*Records shown*.
--------------------------------------------------

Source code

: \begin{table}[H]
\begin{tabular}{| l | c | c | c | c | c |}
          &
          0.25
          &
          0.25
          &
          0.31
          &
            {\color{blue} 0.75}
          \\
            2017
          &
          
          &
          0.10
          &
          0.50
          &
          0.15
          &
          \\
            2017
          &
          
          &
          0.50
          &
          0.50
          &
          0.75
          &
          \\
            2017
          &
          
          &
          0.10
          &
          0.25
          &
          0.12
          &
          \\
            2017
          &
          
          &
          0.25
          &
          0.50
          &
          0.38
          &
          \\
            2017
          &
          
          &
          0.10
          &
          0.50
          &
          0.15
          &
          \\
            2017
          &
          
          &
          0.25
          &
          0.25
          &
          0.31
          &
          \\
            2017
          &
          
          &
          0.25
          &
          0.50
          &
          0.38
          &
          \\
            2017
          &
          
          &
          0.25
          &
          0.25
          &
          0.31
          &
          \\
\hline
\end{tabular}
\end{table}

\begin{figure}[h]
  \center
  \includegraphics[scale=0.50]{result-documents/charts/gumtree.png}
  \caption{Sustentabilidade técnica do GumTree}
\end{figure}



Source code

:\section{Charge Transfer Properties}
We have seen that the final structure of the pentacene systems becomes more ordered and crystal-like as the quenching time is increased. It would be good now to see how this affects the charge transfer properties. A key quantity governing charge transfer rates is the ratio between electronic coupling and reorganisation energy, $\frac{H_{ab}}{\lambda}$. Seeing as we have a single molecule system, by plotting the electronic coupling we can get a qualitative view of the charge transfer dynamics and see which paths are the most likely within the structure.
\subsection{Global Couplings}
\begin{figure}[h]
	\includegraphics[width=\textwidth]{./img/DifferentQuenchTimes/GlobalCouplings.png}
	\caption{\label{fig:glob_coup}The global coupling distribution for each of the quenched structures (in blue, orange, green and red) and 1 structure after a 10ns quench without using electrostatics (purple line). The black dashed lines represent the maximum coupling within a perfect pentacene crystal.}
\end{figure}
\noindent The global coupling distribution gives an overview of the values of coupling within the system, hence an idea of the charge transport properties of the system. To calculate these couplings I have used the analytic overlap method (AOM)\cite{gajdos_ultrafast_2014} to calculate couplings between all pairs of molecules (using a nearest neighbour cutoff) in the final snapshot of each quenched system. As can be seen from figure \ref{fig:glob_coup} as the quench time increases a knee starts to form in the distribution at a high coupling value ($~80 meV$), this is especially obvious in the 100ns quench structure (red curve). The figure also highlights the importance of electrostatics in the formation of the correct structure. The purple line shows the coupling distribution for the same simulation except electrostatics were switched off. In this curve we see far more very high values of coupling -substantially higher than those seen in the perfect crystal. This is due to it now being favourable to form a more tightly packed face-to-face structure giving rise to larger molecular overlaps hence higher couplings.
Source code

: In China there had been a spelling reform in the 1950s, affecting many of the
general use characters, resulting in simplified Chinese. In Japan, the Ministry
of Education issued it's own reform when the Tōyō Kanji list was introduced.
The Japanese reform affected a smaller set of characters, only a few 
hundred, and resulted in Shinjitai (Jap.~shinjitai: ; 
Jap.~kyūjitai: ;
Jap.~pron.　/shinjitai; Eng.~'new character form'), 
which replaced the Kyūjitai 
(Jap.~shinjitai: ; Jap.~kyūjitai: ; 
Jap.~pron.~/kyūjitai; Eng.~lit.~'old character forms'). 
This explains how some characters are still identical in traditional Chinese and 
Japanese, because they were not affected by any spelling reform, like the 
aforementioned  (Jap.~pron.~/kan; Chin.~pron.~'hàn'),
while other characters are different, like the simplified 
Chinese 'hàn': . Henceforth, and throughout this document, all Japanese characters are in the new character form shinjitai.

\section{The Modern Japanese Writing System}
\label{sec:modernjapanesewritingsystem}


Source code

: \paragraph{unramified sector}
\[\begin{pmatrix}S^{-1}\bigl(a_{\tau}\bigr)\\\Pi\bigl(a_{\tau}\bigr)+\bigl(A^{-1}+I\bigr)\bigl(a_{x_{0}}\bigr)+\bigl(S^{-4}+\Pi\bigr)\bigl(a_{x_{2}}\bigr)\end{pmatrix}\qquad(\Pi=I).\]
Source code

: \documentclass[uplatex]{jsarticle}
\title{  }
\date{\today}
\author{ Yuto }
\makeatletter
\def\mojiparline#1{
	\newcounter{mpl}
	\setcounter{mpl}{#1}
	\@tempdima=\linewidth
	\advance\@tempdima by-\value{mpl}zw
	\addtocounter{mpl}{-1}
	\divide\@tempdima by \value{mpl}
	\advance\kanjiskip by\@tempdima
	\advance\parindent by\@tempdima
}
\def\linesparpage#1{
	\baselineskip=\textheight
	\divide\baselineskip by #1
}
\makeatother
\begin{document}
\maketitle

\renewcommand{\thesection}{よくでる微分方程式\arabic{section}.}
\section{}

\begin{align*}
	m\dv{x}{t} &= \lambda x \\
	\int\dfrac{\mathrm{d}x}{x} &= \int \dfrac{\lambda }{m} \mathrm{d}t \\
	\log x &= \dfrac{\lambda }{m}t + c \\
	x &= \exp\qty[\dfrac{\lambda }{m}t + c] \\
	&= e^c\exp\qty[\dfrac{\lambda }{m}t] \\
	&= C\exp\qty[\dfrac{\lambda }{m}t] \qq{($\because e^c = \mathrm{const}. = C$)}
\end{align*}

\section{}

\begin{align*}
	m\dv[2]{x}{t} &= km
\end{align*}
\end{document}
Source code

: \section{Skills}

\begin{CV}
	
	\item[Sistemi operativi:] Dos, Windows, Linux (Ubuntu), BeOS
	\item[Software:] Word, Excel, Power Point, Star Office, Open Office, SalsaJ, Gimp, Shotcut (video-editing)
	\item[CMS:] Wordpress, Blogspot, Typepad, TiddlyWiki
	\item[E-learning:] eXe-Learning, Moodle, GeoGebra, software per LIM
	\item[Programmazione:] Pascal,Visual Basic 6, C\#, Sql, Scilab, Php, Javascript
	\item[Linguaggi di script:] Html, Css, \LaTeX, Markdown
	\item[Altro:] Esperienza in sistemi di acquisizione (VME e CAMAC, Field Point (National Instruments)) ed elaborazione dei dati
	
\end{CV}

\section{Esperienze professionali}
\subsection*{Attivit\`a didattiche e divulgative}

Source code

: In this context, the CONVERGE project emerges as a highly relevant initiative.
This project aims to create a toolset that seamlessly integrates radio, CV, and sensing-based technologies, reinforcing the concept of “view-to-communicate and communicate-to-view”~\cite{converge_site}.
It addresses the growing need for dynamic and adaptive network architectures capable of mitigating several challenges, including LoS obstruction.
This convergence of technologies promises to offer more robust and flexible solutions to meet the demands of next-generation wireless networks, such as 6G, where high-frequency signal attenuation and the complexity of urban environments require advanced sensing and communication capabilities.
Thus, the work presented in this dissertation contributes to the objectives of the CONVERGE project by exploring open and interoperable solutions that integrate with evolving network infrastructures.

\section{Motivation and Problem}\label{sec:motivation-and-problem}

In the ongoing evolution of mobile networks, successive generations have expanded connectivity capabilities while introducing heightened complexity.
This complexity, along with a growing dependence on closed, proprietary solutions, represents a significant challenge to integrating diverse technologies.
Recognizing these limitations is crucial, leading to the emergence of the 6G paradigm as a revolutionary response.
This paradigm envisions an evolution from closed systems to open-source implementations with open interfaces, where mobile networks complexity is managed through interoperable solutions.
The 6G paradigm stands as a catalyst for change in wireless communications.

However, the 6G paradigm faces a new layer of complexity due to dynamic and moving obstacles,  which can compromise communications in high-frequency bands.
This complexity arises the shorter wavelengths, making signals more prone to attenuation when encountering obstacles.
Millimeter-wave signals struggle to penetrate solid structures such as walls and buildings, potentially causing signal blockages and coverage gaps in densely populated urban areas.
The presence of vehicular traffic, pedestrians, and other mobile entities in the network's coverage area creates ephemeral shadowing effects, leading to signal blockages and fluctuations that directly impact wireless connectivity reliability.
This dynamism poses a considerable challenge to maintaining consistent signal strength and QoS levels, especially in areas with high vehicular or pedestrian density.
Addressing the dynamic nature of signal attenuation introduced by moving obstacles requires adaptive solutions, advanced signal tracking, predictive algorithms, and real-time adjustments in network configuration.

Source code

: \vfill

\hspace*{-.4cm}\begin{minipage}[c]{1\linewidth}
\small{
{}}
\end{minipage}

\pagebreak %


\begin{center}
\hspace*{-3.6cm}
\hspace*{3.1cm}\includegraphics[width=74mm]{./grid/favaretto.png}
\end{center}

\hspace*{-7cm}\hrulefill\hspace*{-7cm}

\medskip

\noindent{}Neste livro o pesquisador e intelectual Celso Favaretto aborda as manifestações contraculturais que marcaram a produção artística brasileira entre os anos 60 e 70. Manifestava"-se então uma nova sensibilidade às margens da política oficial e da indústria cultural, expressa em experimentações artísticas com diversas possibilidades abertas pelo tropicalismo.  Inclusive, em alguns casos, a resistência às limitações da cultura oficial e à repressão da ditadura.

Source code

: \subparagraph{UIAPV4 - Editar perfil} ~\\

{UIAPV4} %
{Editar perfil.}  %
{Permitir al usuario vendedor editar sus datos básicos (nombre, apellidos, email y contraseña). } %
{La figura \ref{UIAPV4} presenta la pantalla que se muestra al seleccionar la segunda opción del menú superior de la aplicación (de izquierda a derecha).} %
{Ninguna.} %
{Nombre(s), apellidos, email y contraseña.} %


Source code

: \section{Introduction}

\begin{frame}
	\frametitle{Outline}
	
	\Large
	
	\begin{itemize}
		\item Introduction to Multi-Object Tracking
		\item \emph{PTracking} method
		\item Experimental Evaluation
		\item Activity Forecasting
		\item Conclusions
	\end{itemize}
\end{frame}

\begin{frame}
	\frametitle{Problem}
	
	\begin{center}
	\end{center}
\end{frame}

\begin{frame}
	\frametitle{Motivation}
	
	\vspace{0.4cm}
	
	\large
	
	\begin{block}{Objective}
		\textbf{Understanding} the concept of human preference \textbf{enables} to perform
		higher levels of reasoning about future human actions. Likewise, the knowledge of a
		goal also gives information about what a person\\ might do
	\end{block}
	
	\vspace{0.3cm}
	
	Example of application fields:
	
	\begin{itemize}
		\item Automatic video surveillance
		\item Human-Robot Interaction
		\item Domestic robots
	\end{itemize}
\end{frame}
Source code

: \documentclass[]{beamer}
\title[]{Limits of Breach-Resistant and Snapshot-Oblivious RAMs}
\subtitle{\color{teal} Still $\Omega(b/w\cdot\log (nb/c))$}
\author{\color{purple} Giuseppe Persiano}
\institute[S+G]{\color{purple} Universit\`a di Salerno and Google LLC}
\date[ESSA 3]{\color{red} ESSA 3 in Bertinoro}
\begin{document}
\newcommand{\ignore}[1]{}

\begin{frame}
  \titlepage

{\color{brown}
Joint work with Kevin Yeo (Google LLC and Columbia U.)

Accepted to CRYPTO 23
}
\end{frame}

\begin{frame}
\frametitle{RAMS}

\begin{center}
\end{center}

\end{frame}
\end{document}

--------------------------------------------------

*Problem statement*.
Could you show every line of the listing that holds the string "which"?

*Result for this exercise*.
We have seen that the final structure of the pentacene systems becomes more ordered and crystal-like as the quenching time is increased. It would be good now to see how this affects the charge transfer properties. A key quantity governing charge transfer rates is the ratio between electronic coupling and reorganisation energy, $\frac{H_{ab}}{\lambda}$. Seeing as we have a single molecule system, by plotting the electronic coupling we can get a qualitative view of the charge transfer dynamics and see which paths are the most likely within the structure.
which replaced the Kyūjitai 
However, the 6G paradigm faces a new layer of complexity due to dynamic and moving obstacles,  which can compromise communications in high-frequency bands.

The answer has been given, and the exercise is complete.